The final days of testimony in the preliminary hearing of three teenagers accused of gunning down a man outside a convenience store focused on the allegations of their gang affiliation and if the shooting benefited the gang.
A preliminary hearing for Daniel Pantoja, 19, of Riverbank, Turlock Diaz, 14, and Jah-Kari Phyall, 15, both of Turlock, is being held to determine if they should stand trial on murder charges in the death of 21-year-old Chaz Bettencourt, who was shot to death outside an AM/PM in Riverbank in August.
According to the Stanislaus County Sheriff’s Department, the suspects were attempting to take the vehicle from Bettencourt’s friend, David Gomez, when the shooting occurred.
In addition to the murder charges lodged against all three, the defendants are also accused of attempted carjacking. The prosecution is also laying out the claim that the alleged crimes were carried out for the benefit of the Norteno criminal street gang.
The two sides will make their closing arguments Thursday morning.
Deputy District Attorney Thomas Brennan has called Froilan Mariscal, an investigator with the district attorney’s office, to testify as a gang expert.
Mariscal testified that his investigation into the shooting and background checks of the three defendants, has led him to believe that Diaz and Pantoja are members of the Norteno criminal street gang, while Phyall is an associate.
In investigating Pantoja, Mariscal testified he found several incidents in Redding in which Pantoja was either identified as a gang member by the police or by his own admission as a gang member.
One element the prosecution has used to try and prove Pantoja’s gang involvement is his MySpace page, which contained several gang images and symbols, as well to a video link of surveillance footage from outside a Redding store of a man being severely beaten. Pantoja is a suspect in the beating and on the MySpace page a comment with the link reads: “Me and the homie (expletive) a scrap.” Scrap is a term used by Nortenos to refer to their rivals, the Surenos.
Pantoja’s defense attorney argues that it is impossible to know if Pantoja actually created the MySpace page or if someone else did it using his name.
Mariscal testified he found a Turlock Police Department report that implicated Diaz in the theft of a Honda. He also said he found a report of Diaz being forced to leave the Stanislaus County Fair last year after being seen throwing gang signs. Diaz was also suspended once from junior high school for throwing gang signs in class, Mariscal said.
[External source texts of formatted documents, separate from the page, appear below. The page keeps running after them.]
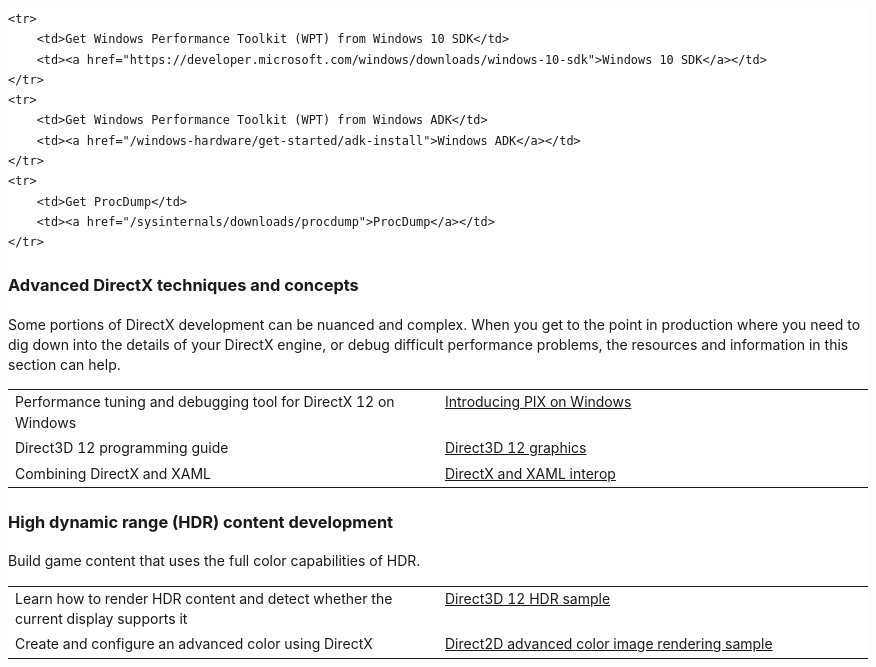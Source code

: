     <tr>
        <td>Get Windows Performance Toolkit (WPT) from Windows 10 SDK</td>
        <td><a href="https://developer.microsoft.com/windows/downloads/windows-10-sdk">Windows 10 SDK</a></td>
    </tr>
    <tr>
        <td>Get Windows Performance Toolkit (WPT) from Windows ADK</td>
        <td><a href="/windows-hardware/get-started/adk-install">Windows ADK</a></td>
    </tr>
    <tr>
        <td>Get ProcDump</td>
        <td><a href="/sysinternals/downloads/procdump">ProcDump</a></td>
    </tr>
</table>

### Advanced DirectX techniques and concepts

Some portions of DirectX development can be nuanced and complex. When you get to the point in production where you need to dig down into the details of your DirectX engine, or debug difficult performance problems, the resources and information in this section can help.

<table>
    <colgroup>
    <col width="50%" />
    <col width="50%" />
    </colgroup>
    <tr>
        <td>Performance tuning and debugging tool for DirectX 12 on Windows</td>
        <td><a href="https://devblogs.microsoft.com/pix/introducing-pix-on-windows-beta/">Introducing PIX on Windows</a></td>
    </tr>
    <tr>
        <td>Direct3D 12 programming guide</td>
        <td><a href="/windows/win32/direct3d12/direct3d-12-graphics">Direct3D 12 graphics</a></td>
    </tr>
    <tr>
        <td>Combining DirectX and XAML</td>
        <td><a href="directx-and-xaml-interop.md">DirectX and XAML interop</a></td>
    </tr>
</table>

### High dynamic range (HDR) content development

Build game content that uses the full color capabilities of HDR.

<table>
    <colgroup>
    <col width="50%" />
    <col width="50%" />
    </colgroup>
    <tr>
        <td>Learn how to render HDR content and detect whether the current display supports it</td>
        <td><a href="https://github.com/Microsoft/DirectX-Graphics-Samples/tree/master/Samples/UWP/D3D12HDR">Direct3D 12 HDR sample</a></td>
    </tr>
    <tr>
        <td>Create and configure an advanced color using DirectX</td>
        <td><a href="https://github.com/Microsoft/Windows-universal-samples/tree/master/Samples/D2DAdvancedColorImages">Direct2D advanced color image rendering sample</a></td>
    </tr>
</table>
During a search of Diaz’s home, investigators found several photographs, some framed and on the wall, depicting Diaz living a gang lifestyle, according to the prosecution.
For Phyall, Mariscal found a Turlock Police Department report accusing Phyall of robbing a teenage girl outside a coffee shop. The case was later closed out as a misdemeanor. There was also an arrest for possession of marijuana at Columbia Park last year.
Mariscal stated he developed a list of 12 criteria for the documentation of gang affiliation. The criteria list includes: sporting gang symbols, colors or tattoos; responses to field interview questions; past crimes; and having been identified on a gang’s roster. According to Mariscal’s investigation, Diaz met six of the 12 criteria and Pantoja met eight of the 12. Mariscal stated he believed Phyall was not a gang member, but he was an associate and met four of the 12 criteria.
The three defense attorneys have raised several objections to Mariscal being allowed to testify as an expert. They have also questioned him at length on the methodology he employs to determine gang affiliation.
All three defense attorneys made arguments that Mariscal’s criteria makes it too easy to classify a person as a gang member.
Defense attorney Martin Baker, who is representing Diaz called Mariscal’s criteria “new science” and said that the court as a “gatekeeper” should not allow it into the record.
“It’s being used to determine a very important issue in this case and that is if these defendants here are gang members,” Baker said.
Judge Scott Steffen said in court that he was inclined to let in Mariscal’s testimony as an expert.